Suddenly a shout cuts through the din.
"Team one is gonna be Art and Casey!"
It's Nora Wageman, announcing the lineup of teams for the 2014 Boise Dart League.
"Team two is Len and Brett!"
Nora and husband Matt are the chief organizers of the big event, a combination of celebratory dinner and no-holds-barred first round in a new season of dart-throwing.
Dart boards are set against one wall, making it look like a seven-eyed monster.
On the floor, a blue line you dare not cross if you're here for serious competition.
Another sign of a true believer?
The award-pin-adorned carrying cases that nearly every player carries like a totem.
The darts inside come in all manner of colors and configurations, some costing $50 or more.
But all have the feather-like wings called flights and steel tips.
"I find with steel there's a lot more accuracy," explains Charlie Lough.
A reporter asks Len Kolbet to gauge his ability.
"Decreased," he says with a sly grin.
Look around and you see that this is more co-ed than you expect.
But Nora Wageman is used to the curiosity and has a ready explanation.
"We always give 'em a run for their money."
To the unpracticed eye, it looks like mayhem up on the throwing line, with so many darts finding their mark--or not in some cases.
"Consistency is the hardest thing for me," says Brian Hurd. "I can throw with distractions behind me and play up to the level of your opponent, like in every sport."
Hurd and his team won the overall league championship title last year, although Hurd, a driver for UPS, missed the final clincher because he had to work that night.
Just to make things interesting, league president Matt Wageman is determined to mix things up.
He randomly draws numbers from a pail and then Nora assigns a name to the number.
There will be no pairing up of last year's champs, that's for sure.
"Randomness is part of the fun," says Wageman. "You get to meet new people, play with new people.
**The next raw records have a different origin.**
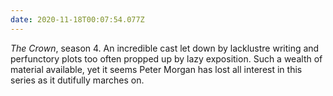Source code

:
 ```yaml
---
date: 2020-11-18T00:07:54.077Z
---
```

<cite>The Crown</cite>, season 4. An incredible cast let down by lacklustre writing and perfunctory plots too often propped up by lazy exposition. Such a wealth of material available, yet it seems Peter Morgan has lost all interest in this series as it dutifully marches on.
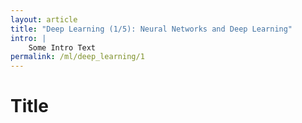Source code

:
 ```yaml
---
layout: article
title: "Deep Learning (1/5): Neural Networks and Deep Learning"
intro: | 
    Some Intro Text
permalink: /ml/deep_learning/1
---
```


#  Title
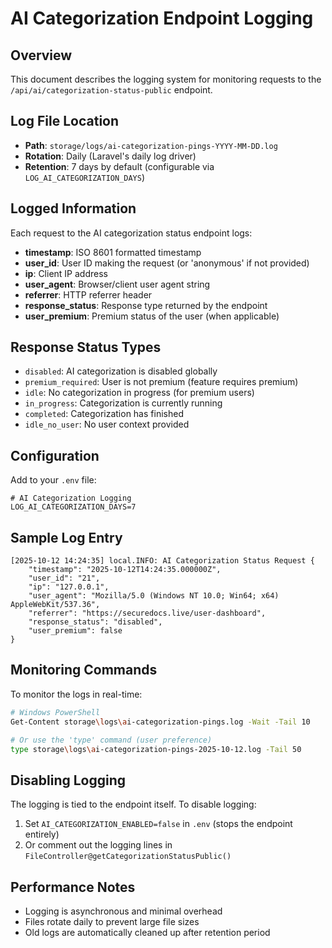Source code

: # AI Categorization Endpoint Logging

## Overview
This document describes the logging system for monitoring requests to the `/api/ai/categorization-status-public` endpoint.

## Log File Location
- **Path**: `storage/logs/ai-categorization-pings-YYYY-MM-DD.log`
- **Rotation**: Daily (Laravel's daily log driver)
- **Retention**: 7 days by default (configurable via `LOG_AI_CATEGORIZATION_DAYS`)

## Logged Information
Each request to the AI categorization status endpoint logs:

- **timestamp**: ISO 8601 formatted timestamp
- **user_id**: User ID making the request (or 'anonymous' if not provided)
- **ip**: Client IP address
- **user_agent**: Browser/client user agent string
- **referrer**: HTTP referrer header
- **response_status**: Response type returned by the endpoint
- **user_premium**: Premium status of the user (when applicable)

## Response Status Types
- `disabled`: AI categorization is disabled globally
- `premium_required`: User is not premium (feature requires premium)
- `idle`: No categorization in progress (for premium users)
- `in_progress`: Categorization is currently running
- `completed`: Categorization has finished
- `idle_no_user`: No user context provided

## Configuration
Add to your `.env` file:

```env
# AI Categorization Logging
LOG_AI_CATEGORIZATION_DAYS=7
```

## Sample Log Entry
```
[2025-10-12 14:24:35] local.INFO: AI Categorization Status Request {
    "timestamp": "2025-10-12T14:24:35.000000Z",
    "user_id": "21",
    "ip": "127.0.0.1",
    "user_agent": "Mozilla/5.0 (Windows NT 10.0; Win64; x64) AppleWebKit/537.36",
    "referrer": "https://securedocs.live/user-dashboard",
    "response_status": "disabled",
    "user_premium": false
}
```

## Monitoring Commands
To monitor the logs in real-time:

```bash
# Windows PowerShell
Get-Content storage\logs\ai-categorization-pings.log -Wait -Tail 10

# Or use the 'type' command (user preference)
type storage\logs\ai-categorization-pings-2025-10-12.log -Tail 50
```

## Disabling Logging
The logging is tied to the endpoint itself. To disable logging:
1. Set `AI_CATEGORIZATION_ENABLED=false` in `.env` (stops the endpoint entirely)
2. Or comment out the logging lines in `FileController@getCategorizationStatusPublic()`

## Performance Notes
- Logging is asynchronous and minimal overhead
- Files rotate daily to prevent large file sizes
- Old logs are automatically cleaned up after retention period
Because most everybody knows each other here."
There's no starting gun, no ceremony. It's just step to the line and throw.
Says Hurd, "Darts is like a bullet. It's all on how it leaves your hand and how your release is."
Veteran dart thrower Len Kolbet has a few helpful tips for a beginner.
"The mistake everybody makes is shoot at the board." Then emphatically: "No, pick a spot on that board. If you want a triple-20, aim at triple-20 and try and put the dart in triple-20."
Kolbet makes it look so easy, but then he's been at this for decades.
"There is hardly a bar in Boise that we haven't played at at one time," he says, running his hand through his thick gray mane. "We started in the mid-70's, '75-'77 right in there."
To hear veterans like Kolbet tell it, the heyday for darts in Boise was back when everyone showed up for a pub crawl, or a night at The Big Pine on State Street.
Dozens of teams were involved and play extended over several nights each week. But interest waned when Big Pine was bought by new owners.
It's now "The Dutch Goose," and for awhile it looked like the goose was cooked for steel-tippers in the Boise area.
But then the VFW offered a place for the dart players to gather and it was a match made in heaven.
And yet, after all these years, the goal is the same.
"Focus," says Brian Hurd.
Then, with a wink at an ice bucket brimming with beer, "And maybe a little bit of alcohol."
They play a mix of games: either Cricket or "501." The goal of one is to amass points and the other is to end up at zero.
Think a combination of "21," where you bust if you exceed the limit in front of you, or "Scrabble," with double and triple-scores.
Whichever way you look at it, darts can be addicting for these chairmen of the boards.
Len Kolbet sums it up best.
"It's the only sport that starts and ends with a handshake."
And that's a point everyone can agree on.